An interesting response. You ignored the point that e.g. #hasSameEffectAs:
provides greater clarity and add an argument against something I didn't say.
I also don't think defining equality for a CompiledMethod is particularly
difficult. If I were to recompile a method's source code, I would get a new
instance of a CompiledMethod that would, in my opinion, be equal to the one
already installed in the class (and perhaps cached in the VM's
optimizations). So one would be able to say that we would not replace an
existing CompiledMethod with an equal one. The current implementation of #=
has no such characteristic, since it proclaims a CompiledMethod named #a to
be equal to one named #z.
@Richard
That doesn't seem to be a good example for what your trying to say.
Given...
[1] SomeClass>>a "original instance"
^1
[2] SomeClass>>a "recompiled instance"
^1
[3] SomeClass>>z
^1
...you seem to be saying that its useful to know if [1]=[2],
but imply that is invalidated by [2]=[3] ?

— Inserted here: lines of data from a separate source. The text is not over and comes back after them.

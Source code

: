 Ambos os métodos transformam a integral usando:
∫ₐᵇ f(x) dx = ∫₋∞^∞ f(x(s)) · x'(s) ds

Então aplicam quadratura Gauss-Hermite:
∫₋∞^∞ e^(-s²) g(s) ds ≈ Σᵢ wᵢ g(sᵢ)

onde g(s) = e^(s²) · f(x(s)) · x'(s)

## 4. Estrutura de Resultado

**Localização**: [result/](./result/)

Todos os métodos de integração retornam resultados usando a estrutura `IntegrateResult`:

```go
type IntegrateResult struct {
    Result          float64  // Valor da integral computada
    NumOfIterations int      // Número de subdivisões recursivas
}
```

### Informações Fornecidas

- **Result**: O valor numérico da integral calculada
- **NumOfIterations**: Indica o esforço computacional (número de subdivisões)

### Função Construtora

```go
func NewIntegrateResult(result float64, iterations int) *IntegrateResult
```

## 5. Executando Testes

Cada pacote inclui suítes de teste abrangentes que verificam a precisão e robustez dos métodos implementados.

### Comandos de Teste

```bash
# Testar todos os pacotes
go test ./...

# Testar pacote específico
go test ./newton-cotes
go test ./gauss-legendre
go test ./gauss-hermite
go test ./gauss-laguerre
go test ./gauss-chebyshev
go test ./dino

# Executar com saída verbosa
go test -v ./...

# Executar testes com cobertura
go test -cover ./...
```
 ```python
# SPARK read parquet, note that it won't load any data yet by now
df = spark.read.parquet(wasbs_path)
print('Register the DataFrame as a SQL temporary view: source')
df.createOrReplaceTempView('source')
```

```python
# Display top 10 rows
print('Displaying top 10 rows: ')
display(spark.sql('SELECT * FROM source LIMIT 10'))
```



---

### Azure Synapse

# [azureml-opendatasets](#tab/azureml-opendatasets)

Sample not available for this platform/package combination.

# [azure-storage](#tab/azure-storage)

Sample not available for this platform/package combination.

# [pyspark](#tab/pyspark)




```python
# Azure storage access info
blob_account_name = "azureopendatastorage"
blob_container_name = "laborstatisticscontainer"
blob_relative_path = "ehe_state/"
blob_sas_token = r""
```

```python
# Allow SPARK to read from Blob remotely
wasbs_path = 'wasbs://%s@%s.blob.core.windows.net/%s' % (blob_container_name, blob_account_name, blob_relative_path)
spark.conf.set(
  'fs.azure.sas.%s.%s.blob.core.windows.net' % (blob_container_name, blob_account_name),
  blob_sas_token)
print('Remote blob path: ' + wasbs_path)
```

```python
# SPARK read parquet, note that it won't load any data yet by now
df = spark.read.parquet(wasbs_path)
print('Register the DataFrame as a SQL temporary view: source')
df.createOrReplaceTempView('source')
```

But [1]=[2] remains true, and just as useful for your example.
@Max
I guess to call it a bug, you bumped into a different use case
where [2]=[3] is problematic. Can you describe that?
cheers -ben
The blue book say #= means "Answer whether the receiver and the argument
represent the same component." The current implementation does so only for
some, in my opinion, counter-intuitive definition of "same component".